Of the 10,000,000 deaf people in the U. S., 3,000,000 are children. Of the 3,000,000 deaf children, almost 2,000,000 were born deaf. In the South twice as many congenitally deaf children are born in the last six months of a year as are born in the first six months.

In the second half of each year malaria is rife in the South. Quinine is the specific drug which victims of malaria take to combat that distressing disease. And quinine has a special, destructive effect on the auditory nerves.

Therefore, is it possible that quinine, seeping into the blood of the fetus when a pregnant woman with malaria doses herself, is responsible for the major part of the congenital deafness in the U. S.?

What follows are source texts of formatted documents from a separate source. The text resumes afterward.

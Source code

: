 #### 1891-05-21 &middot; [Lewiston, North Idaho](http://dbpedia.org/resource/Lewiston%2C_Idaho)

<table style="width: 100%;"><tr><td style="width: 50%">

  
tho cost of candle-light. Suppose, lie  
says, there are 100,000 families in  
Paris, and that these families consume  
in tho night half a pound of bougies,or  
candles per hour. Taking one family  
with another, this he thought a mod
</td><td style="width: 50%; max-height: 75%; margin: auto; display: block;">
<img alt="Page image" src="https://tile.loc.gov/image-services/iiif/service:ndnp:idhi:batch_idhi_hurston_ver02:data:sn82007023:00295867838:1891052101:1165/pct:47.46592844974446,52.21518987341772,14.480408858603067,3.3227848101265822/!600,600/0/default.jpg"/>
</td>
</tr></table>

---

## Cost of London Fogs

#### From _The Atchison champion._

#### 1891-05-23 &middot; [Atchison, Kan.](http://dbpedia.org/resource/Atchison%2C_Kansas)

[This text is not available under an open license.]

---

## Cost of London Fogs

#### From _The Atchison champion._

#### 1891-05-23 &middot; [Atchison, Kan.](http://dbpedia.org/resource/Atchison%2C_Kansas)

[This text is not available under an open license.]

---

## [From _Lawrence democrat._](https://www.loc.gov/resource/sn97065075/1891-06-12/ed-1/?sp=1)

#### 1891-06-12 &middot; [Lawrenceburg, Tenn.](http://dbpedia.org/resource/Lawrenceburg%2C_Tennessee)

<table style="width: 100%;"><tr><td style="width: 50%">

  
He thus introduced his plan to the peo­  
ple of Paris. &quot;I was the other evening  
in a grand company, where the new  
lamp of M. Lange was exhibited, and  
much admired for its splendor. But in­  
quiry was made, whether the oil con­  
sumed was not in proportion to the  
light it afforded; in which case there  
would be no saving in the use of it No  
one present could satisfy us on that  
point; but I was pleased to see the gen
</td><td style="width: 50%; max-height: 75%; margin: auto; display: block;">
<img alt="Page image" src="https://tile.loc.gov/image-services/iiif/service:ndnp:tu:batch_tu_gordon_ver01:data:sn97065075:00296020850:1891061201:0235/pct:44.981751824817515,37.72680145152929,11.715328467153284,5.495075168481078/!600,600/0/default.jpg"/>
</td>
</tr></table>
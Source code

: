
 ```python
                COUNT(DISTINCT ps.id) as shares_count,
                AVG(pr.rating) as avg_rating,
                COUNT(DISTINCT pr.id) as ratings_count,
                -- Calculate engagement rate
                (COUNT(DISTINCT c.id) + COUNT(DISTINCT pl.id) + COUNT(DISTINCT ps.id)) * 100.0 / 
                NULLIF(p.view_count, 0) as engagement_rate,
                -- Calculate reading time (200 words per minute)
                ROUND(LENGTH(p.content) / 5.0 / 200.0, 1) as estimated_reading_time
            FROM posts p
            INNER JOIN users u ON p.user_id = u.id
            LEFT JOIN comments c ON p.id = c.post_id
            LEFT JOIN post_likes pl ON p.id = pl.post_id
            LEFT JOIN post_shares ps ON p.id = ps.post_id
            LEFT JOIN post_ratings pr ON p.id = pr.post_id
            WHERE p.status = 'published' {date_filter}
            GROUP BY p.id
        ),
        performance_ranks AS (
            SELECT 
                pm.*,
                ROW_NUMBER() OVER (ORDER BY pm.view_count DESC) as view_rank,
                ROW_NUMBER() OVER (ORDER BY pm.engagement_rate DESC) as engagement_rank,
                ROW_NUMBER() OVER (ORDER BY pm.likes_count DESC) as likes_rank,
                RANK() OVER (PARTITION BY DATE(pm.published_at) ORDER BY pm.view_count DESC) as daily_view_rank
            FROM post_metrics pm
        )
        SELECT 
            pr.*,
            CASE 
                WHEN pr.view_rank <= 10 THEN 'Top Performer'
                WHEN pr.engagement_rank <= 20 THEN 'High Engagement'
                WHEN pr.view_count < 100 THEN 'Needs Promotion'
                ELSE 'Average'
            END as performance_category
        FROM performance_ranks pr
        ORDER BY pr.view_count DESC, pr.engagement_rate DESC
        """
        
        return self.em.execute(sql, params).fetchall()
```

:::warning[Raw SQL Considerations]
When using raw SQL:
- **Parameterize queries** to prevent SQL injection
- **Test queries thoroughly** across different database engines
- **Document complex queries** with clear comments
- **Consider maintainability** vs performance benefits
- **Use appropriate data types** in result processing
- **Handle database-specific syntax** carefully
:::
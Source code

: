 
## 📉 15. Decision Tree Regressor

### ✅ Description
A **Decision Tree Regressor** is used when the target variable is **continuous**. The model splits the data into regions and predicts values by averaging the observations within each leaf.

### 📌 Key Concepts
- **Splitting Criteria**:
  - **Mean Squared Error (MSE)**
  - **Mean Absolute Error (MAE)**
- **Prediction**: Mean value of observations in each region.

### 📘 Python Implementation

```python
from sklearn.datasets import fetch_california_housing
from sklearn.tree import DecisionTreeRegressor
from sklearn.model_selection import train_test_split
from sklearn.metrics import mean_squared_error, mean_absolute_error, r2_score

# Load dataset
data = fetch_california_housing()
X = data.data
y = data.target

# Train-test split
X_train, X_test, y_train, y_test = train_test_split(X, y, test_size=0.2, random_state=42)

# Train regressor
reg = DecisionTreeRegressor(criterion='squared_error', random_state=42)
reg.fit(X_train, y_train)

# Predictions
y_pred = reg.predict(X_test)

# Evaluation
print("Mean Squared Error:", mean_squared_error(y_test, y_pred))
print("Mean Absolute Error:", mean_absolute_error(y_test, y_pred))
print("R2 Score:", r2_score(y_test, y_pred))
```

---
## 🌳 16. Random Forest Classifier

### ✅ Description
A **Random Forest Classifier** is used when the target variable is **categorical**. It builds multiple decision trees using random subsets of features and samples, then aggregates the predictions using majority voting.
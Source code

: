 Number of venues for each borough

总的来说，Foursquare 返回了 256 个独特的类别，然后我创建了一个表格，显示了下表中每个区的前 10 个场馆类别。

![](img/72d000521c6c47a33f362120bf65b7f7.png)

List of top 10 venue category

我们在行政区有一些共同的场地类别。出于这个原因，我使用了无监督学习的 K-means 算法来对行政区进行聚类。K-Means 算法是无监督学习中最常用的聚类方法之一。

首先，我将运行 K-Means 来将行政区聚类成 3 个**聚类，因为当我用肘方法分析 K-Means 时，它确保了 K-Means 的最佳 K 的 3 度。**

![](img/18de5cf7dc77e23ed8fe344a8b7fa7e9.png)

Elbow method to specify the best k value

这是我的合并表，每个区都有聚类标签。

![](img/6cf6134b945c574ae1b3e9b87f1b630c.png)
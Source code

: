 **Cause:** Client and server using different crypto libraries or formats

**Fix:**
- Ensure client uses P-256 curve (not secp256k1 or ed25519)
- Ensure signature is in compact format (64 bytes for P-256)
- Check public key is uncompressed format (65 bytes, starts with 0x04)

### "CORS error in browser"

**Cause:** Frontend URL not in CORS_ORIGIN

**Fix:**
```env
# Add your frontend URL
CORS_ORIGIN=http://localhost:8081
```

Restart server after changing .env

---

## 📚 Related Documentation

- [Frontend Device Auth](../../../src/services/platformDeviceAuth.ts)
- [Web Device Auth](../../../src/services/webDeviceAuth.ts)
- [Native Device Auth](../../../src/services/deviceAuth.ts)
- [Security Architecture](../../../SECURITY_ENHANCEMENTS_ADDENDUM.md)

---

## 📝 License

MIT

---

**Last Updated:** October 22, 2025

Last week Otologist Hermon Marshall Taylor of Jacksonville, Fla., president of the Southern Medical Association, resoundingly declared that this malaria-quinine-deafness sequence was a fact. And in a Southern Medical Journal article he gave this strong advice to the ear specialists of the nation:

"That the otologist has practically ignored the possible significance of prenatal medication in infant deafness may be due to the difficulty of early diagnosis. A child must be 2 1/2 to 3 years old before a diagnosis of nerve deafness can be made and by that time the prenatal history has generally been dismissed. The usual history consists principally of whether or not there has been a family history of deafness, consanguinity, hereditary syphilis or meningitis. It seems, however, that inquiry regarding the drugs given the mother during pregnancy may yield information quite as important as whether the patient had a great uncle or a second cousin who was deaf. If a large number of otologists will in future, when dealing with cases of children with nerve deafness, be careful to include in the usual questionnaire the history administered to the mother during pregnancy, there may in due time be collected sufficient data to establish prenatal medication as an etiologic factor in such cases as come under the broad classification of congenital deafness."